Monday, September 12, 2016

By 2040 Charlotte will grow by 400,000 people, city transportation planners project – an increase equal to the population of the cities of Minneapolis, Cleveland, Miami or New Orleans. How can Charlotte handle all those new daily trips?

The city’s Department of Transportation is proposing the city spend $5 billion over 25 years to keep up with transportation needs. That dollar figure, not adjusted for inflation, does not include transit projects, CDOT officials said as they presented their plans Monday to the City Council’s Transportation and Planning Committee.

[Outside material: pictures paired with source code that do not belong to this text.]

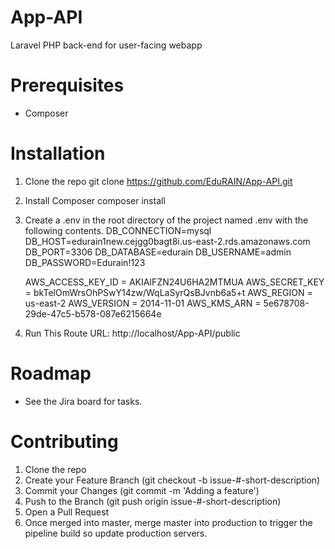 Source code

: # App-API

Laravel PHP back-end for user-facing webapp

# Prerequisites

- Composer

# Installation

1. Clone the repo
   git clone https://github.com/EduRAIN/App-API.git

2. Install Composer
   composer install

3. Create a .env in the root directory of the project named .env with the following contents.
   DB_CONNECTION=mysql
   DB_HOST=edurain1new.cejgg0bagt8i.us-east-2.rds.amazonaws.com
   DB_PORT=3306
   DB_DATABASE=edurain
   DB_USERNAME=admin
   DB_PASSWORD=Edurain!123

   AWS_ACCESS_KEY_ID = AKIAIFZN24U6HA2MTMUA
   AWS_SECRET_KEY = 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
   AWS_REGION = us-east-2
   AWS_VERSION = 2014-11-01
   AWS_KMS_ARN = 5e678708-29de-47c5-b578-087e6215664e

4. Run This Route URL: http://localhost/App-API/public

# Roadmap

- See the Jira board for tasks.

# Contributing

1.  Clone the repo
2.  Create your Feature Branch (git checkout -b issue-#-short-description)
3.  Commit your Changes (git commit -m 'Adding a feature')
4.  Push to the Branch (git push origin issue-#-short-description)
5.  Open a Pull Request
6.  Once merged into master, merge master into production to trigger the pipeline build so update production servers.
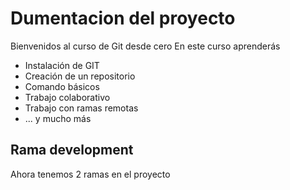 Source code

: # Dumentacion del proyecto

Bienvenidos al curso de Git desde cero
En este curso aprenderás 
- Instalación de GIT 
- Creación de un repositorio
- Comando básicos
- Trabajo colaborativo
- Trabajo con ramas remotas
- ... y mucho más


## Rama development
Ahora tenemos 2 ramas en el proyecto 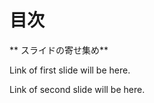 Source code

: 目次
=======================

** スライドの寄せ集め**

>>>

Link of first slide will be here.

>>>

Link of second slide will be here.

With the expected population increase will come significant transportation challenges, Norm Steinman, who heads CDOT’s planning and design division, told the committee: “Those 400,000 additional people that are going to be living here in 2040? Well, they’re going to be making a lot more daily trips.”

Today, he said, city residents make about 3.2 million daily trips – including by car, bicycle, and transit and on foot, a number that doesn’t include trips of people who don’t live in Charlotte. By 2040 Charlotteans’ daily trips will increase by an estimated 50 percent, adding 1.5 million more daily trips, up to 4.5 million. “The vast majority will be in vehicles,” Steinman warned the council.

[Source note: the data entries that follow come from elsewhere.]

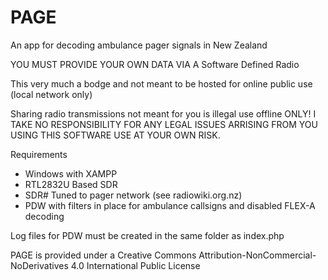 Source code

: # PAGE
An app for decoding ambulance pager signals in New Zealand

YOU MUST PROVIDE YOUR OWN DATA VIA A Software Defined Radio

This very much a bodge and not meant to be hosted for online public use (local network only)

Sharing radio transmissions not meant for you is illegal use offline ONLY!
I TAKE NO RESPONSIBILITY FOR ANY LEGAL ISSUES ARRISING FROM YOU USING THIS SOFTWARE USE AT YOUR OWN RISK.

Requirements
- Windows with XAMPP
- RTL2832U Based SDR
- SDR# Tuned to pager network (see radiowiki.org.nz)
- PDW with filters in place for ambulance callsigns and disabled FLEX-A decoding

Log files for PDW must be created in the same folder as index.php

PAGE is provided under a Creative Commons Attribution-NonCommercial-NoDerivatives 4.0 International Public License
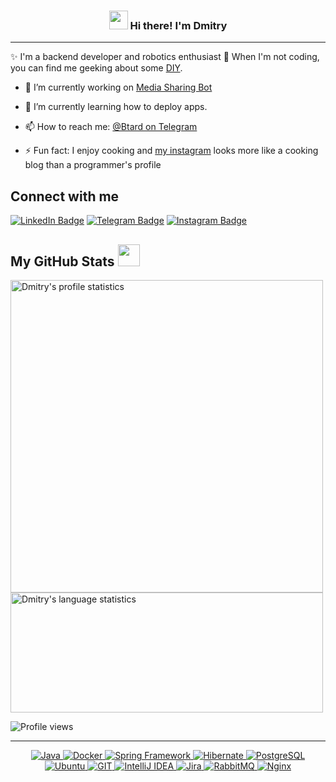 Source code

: <!-- Heading -->
<h3 align="center"><img src = "https://raw.githubusercontent.com/MartinHeinz/MartinHeinz/master/wave.gif" width = 30px> Hi there! I'm Dmitry</h3>


 <!-- About section -->

---
✨ I'm a backend developer and robotics enthusiast 🤖
When I'm not coding, you can find me geeking about some [DIY](https://t.me/guydoingstuff).

- 🔭 I’m currently working on [Media Sharing Bot](https://github.com/setNewPassword/media-sharing-bot)

- 🌱 I’m currently learning how to deploy apps.

- 📫 How to reach me: [@Btard on Telegram](https://t.me/btard)

- ⚡ Fun fact: I enjoy cooking and [my instagram](https://www.instagram.com/p/CJZSvN6omxX) looks more like a cooking blog than a programmer's profile

<!-- About section: END -->


<!-- Connect section -->

<h2>Connect with me </h3>
<p>
<a href="https://www.linkedin.com/in/setnewpassword"><img src="https://img.shields.io/badge/-setNewPassword-blue?style=plastic&amp;labelColor=blue&amp;logo=LinkedIn&amp;link=https://www.linkedin.com/in/setnewpassword" alt="LinkedIn Badge"></a>
<a href="https://t.me/btard"><img src="https://img.shields.io/badge/-Dmitry%20Evtukhin-informational?style=plastic&amp;labelColor=informational&amp;logo=Telegram&amp;link=https://t.me/btard" alt="Telegram Badge"></a>
<a href="https://www.instagram.com/dee_irk"><img src="https://img.shields.io/badge/-dee_irk-informational?style=plastic&amp;labelColor=informational&amp;logo=Instagram&amp;logoColor=white&amp;link=https://www.instagram.com/dee_irk" alt="Instagram Badge"></a>
   </p>

 <!-- Connect section: END -->

  <!-- GitHub section -->

##  My GitHub Stats <img src = "https://i.pinimg.com/originals/65/c4/f4/65c4f452571be1261e9c623f7da488ac.gif" width = 35px>

 <div>
   <img src="https://github-readme-stats.anuraghazra1.vercel.app/api?username=setNewPassword&show_icons=true"  alt="Dmitry's profile statistics" width="500px"/>
<br>
  <img src="https://github-readme-stats.vercel.app/api/top-langs?username=setNewPassword&langs_count=4&show_icons=true&locale=en&layout=compact&theme=light" alt="Dmitry's language statistics" height="192px"  width="500px"/>
</div>

<!-- GitHub section: END -->

<!-- Profile Views -->

<p align="left"> <img src="https://komarev.com/ghpvc/?username=setNewPassword&label=Profile%20views&color=0e75b6&style=flat" alt="Profile views" />
</p>

---
<p align="center">
  <a href="https://www.java.com" target="_blank">
    <img src="https://img.shields.io/badge/Java-ED8B00?style=for-the-badge&logo=openjdk&logoColor=white" alt="Java">
  </a>
<a href="https://www.docker.com" target="_blank">
    <img src="https://img.shields.io/badge/Docker-%232496ED.svg?style=for-the-badge&logo=docker&logoColor=white" alt="Docker">
  </a>
<a href="https://spring.io" target="_blank">
    <img src="https://img.shields.io/badge/Spring-6DB33F?style=for-the-badge&logo=spring&logoColor=white" alt="Spring Framework">
  </a>
<a href="https://hibernate.org" target="_blank">
    <img src="https://img.shields.io/badge/Hibernate-59666C?style=for-the-badge&logo=Hibernate&logoColor=white" alt="Hibernate">
  </a>
<a href="https://www.postgresql.org" target="_blank">
    <img src="https://img.shields.io/badge/PostgreSQL-316192?style=for-the-badge&logo=postgresql&logoColor=white" alt="PostgreSQL">
  </a>
<br>
<a href="https://ubuntu.com" target="_blank">
    <img src="https://img.shields.io/badge/Ubuntu-E95420?style=for-the-badge&logo=ubuntu&logoColor=white" alt="Ubuntu">
  </a>
<a href="https://git-scm.com" target="_blank">
    <img src="https://img.shields.io/badge/GIT-E44C30?style=for-the-badge&logo=git&logoColor=white" alt="GIT">
  </a>
<a href="https://www.jetbrains.com/idea" target="_blank">
    <img src="https://img.shields.io/badge/IntelliJ_IDEA-000000.svg?style=for-the-badge&logo=intellij-idea&logoColor=white" alt="IntelliJ IDEA">
  </a>
<a href="https://www.atlassian.com/software/jira" target="_blank">
    <img src="https://img.shields.io/badge/Jira-0052CC?style=for-the-badge&logo=Jira&logoColor=white" alt="Jira">
  </a>
<a href="https://www.rabbitmq.com" target="_blank">
    <img src="https://img.shields.io/badge/Rabbitmq-FF6600?style=for-the-badge&logo=rabbitmq&logoColor=white" alt="RabbitMQ">
  </a>
<a href="https://nginx.org" target="_blank">
    <img src="https://img.shields.io/badge/nginx-%23009639.svg?style=for-the-badge&logo=nginx&logoColor=white" alt="Nginx">
  </a>

</p>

Scary though that may sound, especially to the thousands of Charlotteans who fume in traffic daily, Steinman pointed out that while daily trips are increasing, the number of vehicle miles traveled per person in Charlotte is declining. “One of the benefits of density is that trips get shorter,” he said. “There’s more congestion, but trips get shorter.”

The bulk of that projected $5 billion in spending, some $3 billion, would go for 100 arterial roadway projects, 40 intersections, 10 bridge replacements and 200 smaller scale projects. All those projects would include designing the streets for use by pedestrians and bicyclists in addition to motor vehicles – “multimodal” in traffic planner lingo.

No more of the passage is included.